Graph Data Platforms: From a Napkin Sketch to a Category Leader

A famous Chinese proverb says: “A journey of a thousand miles begins with a single step.”

On its path to being named a leading Graph Data Platform by Forrester Research in its recent “Forrester Wave™: Graph Data Platform, Q4 2020,” Neo4j learned useful lessons for developers at every single step.

Michael Hunger, Neo4j’s head of developer relations, recounts some of the experiences that forged Neo4j into the role of an industry leader as it advanced from an idea to a sketch, to a new database type, to a category, to industry leadership in which Amazon and Microsoft have entered as challengers.

Blaise James: Michael, we often hear the Neo4j Napkin origin story. For those unfamiliar, could you relay what this is?

Michael Hunger: Neo4j was extracted from a production application in the DMS/CMS SaaS space in Sweden in the early 2000’s. Originally, two use cases could not be satisfied by relational databases despite much effort: real-time permission resolution for a SaaS business and complex semantic networks of hierarchical, translated keywords. That led the engineers on the project to explore other means, one of which was an in-memory graph model.

To gather help building that, our co-founder Emil flew to Mumbai and on that flight sketched the basic building blocks of the pragmatic property graph model – nodes and relationships with properties. And yes, this is documented on a literal airplane napkin.

Later on, that graph model approach was implemented successfully in Sweden and formed the kernel of the Neo4j graph database platform that we know today.

Learn about Neo4j as a graph data platform leader.

James: Can you share more about what the Neo4j technology journey has looked like between now and then?

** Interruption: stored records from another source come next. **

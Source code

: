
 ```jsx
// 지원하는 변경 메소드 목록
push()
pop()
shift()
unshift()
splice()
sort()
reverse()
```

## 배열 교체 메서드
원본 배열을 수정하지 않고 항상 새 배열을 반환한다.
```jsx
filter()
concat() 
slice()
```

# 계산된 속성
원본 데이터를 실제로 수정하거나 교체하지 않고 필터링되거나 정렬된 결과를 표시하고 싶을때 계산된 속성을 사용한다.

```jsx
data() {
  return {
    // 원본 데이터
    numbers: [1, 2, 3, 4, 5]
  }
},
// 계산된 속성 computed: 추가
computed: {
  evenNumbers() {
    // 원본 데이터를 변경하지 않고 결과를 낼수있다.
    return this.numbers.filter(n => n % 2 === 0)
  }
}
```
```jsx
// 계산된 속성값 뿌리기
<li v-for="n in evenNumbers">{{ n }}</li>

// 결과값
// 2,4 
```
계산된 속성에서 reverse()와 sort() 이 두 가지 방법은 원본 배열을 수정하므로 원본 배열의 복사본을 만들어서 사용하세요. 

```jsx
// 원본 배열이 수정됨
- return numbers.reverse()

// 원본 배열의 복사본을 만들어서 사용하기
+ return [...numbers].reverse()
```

Michael: At the starting point, we were a bit naive: “Building a database… how hard can that be?” It turned out – pretty hard. But we invested thousands of person-years into building Neo4j from nimble beginnings into the broad platform it is today. Since the beginning, Neo4j’s focus was always on making developer’s lives easier; that’s why we decided to use the pragmatic property graph model and not more scientific models like RDF. Now we are doing the same for data scientists, by making graph algorithms approachable and easy to use.

For our customers and users, having a graph database at their disposal enables them to solve problems and gain insights they would otherwise not be able to.

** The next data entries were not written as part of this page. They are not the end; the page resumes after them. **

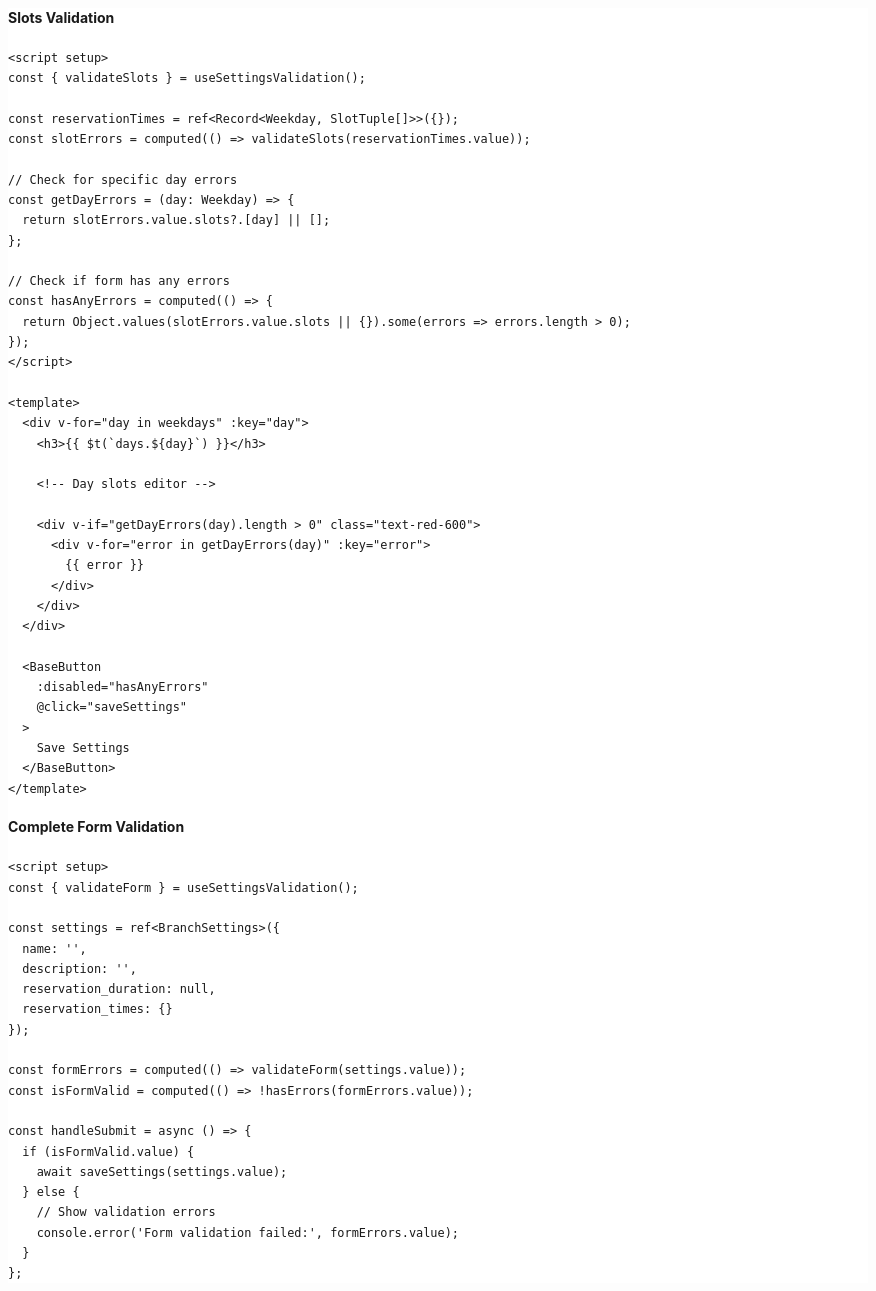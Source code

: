 #### **Slots Validation**
```vue
<script setup>
const { validateSlots } = useSettingsValidation();

const reservationTimes = ref<Record<Weekday, SlotTuple[]>>({});
const slotErrors = computed(() => validateSlots(reservationTimes.value));

// Check for specific day errors
const getDayErrors = (day: Weekday) => {
  return slotErrors.value.slots?.[day] || [];
};

// Check if form has any errors
const hasAnyErrors = computed(() => {
  return Object.values(slotErrors.value.slots || {}).some(errors => errors.length > 0);
});
</script>

<template>
  <div v-for="day in weekdays" :key="day">
    <h3>{{ $t(`days.${day}`) }}</h3>
    
    <!-- Day slots editor -->
    
    <div v-if="getDayErrors(day).length > 0" class="text-red-600">
      <div v-for="error in getDayErrors(day)" :key="error">
        {{ error }}
      </div>
    </div>
  </div>
  
  <BaseButton 
    :disabled="hasAnyErrors"
    @click="saveSettings"
  >
    Save Settings
  </BaseButton>
</template>
```

#### **Complete Form Validation**
```vue
<script setup>
const { validateForm } = useSettingsValidation();

const settings = ref<BranchSettings>({
  name: '',
  description: '',
  reservation_duration: null,
  reservation_times: {}
});

const formErrors = computed(() => validateForm(settings.value));
const isFormValid = computed(() => !hasErrors(formErrors.value));

const handleSubmit = async () => {
  if (isFormValid.value) {
    await saveSettings(settings.value);
  } else {
    // Show validation errors
    console.error('Form validation failed:', formErrors.value);
  }
};
```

Our technology has evolved significantly, growing from a core library with the graph model to handling transactions, memory and I/O like a proper database. Early on, the library was wrapped into a server with APIs, which then enabled the first graphical user interfaces. Shortly after, we started implementing the Cypher query language to make working with the database available to all kinds of programming languages and environments. Meanwhile, the clustered Neo4j solution took several iterations from Zookeeper to Paxos and now (Multi-)Raft which powers our causal clusters.

Like many other successful data-intensive services (Cassandra, Kafka, Spark) we rely on the JVM for scalability and portability. To make it easier to build applications, we devised a binary protocol (bolt) and with that official drivers for .Net, JavaScript, Python, Go and Java. To improve the usability of the platform, Neo4j Browser, Neo4j Desktop and Neo4j Bloom form our initial set of developer and end-user facing applications that bring modern web-application (React and GraphQL) feel to database interactions. These are supplemented by an ever-growing list of extensions in the form of graph apps.

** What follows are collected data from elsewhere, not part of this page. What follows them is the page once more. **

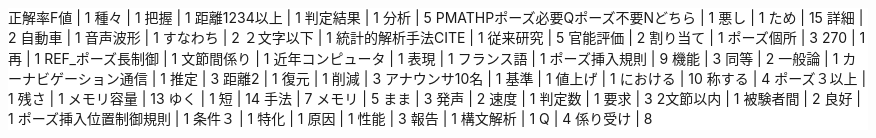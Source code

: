 正解率F値 | 1
種々 | 1
把握 | 1
距離1234以上 | 1
判定結果 | 1
分析 | 5
PMATHPポーズ必要Qポーズ不要Nどちら | 1
悪し | 1
ため | 15
詳細 | 2
自動車 | 1
音声波形 | 1
すなわち | 2
２文字以下 | 1
統計的解析手法CITE | 1
従来研究 | 5
官能評価 | 2
割り当て | 1
ポーズ個所 | 3
270 | 1
再 | 1
REF_ポーズ長制御 | 1
文節間係り | 1
近年コンピュータ | 1
表現 | 1
フランス語 | 1
ポーズ挿入規則 | 9
機能 | 3
同等 | 2
一般論 | 1
カーナビゲーション通信 | 1
推定 | 3
距離2 | 1
復元 | 1
削減 | 3
アナウンサ10名 | 1
基準 | 1
値上げ | 1
における | 10
称する | 4
ポーズ３以上 | 1
残さ | 1
メモリ容量 | 13
ゆく | 1
短 | 14
手法 | 7
メモリ | 5
まま | 3
発声 | 2
速度 | 1
判定数 | 1
要求 | 3
2文節以内 | 1
被験者間 | 2
良好 | 1
ポーズ挿入位置制御規則 | 1
条件３ | 1
特化 | 1
原因 | 1
性能 | 3
報告 | 1
構文解析 | 1
Q | 4
係り受け | 8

While Neo4j has been available as an official Docker image for a long time, our cloud offering – Neo4j AuraDB – utilizes kubernetes operators. As part of our Neo4j Labs efforts, a large number of user-defined utility procedures (APOC), as well as the GRANDstack GraphQL make application development easier. Our first class integrations for Kafka, Spark and JDBC enable the addition to modern data architectures. A more recent addition to the graph platform is the Graph Data Science Library, which uses resource-efficient computation to enable large-scale graph computation on complex connected data.

At the recent NODES conference, Emil spoke of making the impossible possible, then usable and then magical. As you can see in our journey so far, we already made good progress on that path and the widespread use and enthusiasm of developers for our capabilities, features and tools confirm that.

Graphs are already magical and Neo4j puts that into your hands, which is why folks often declare their “love” for Neo4j or Cypher.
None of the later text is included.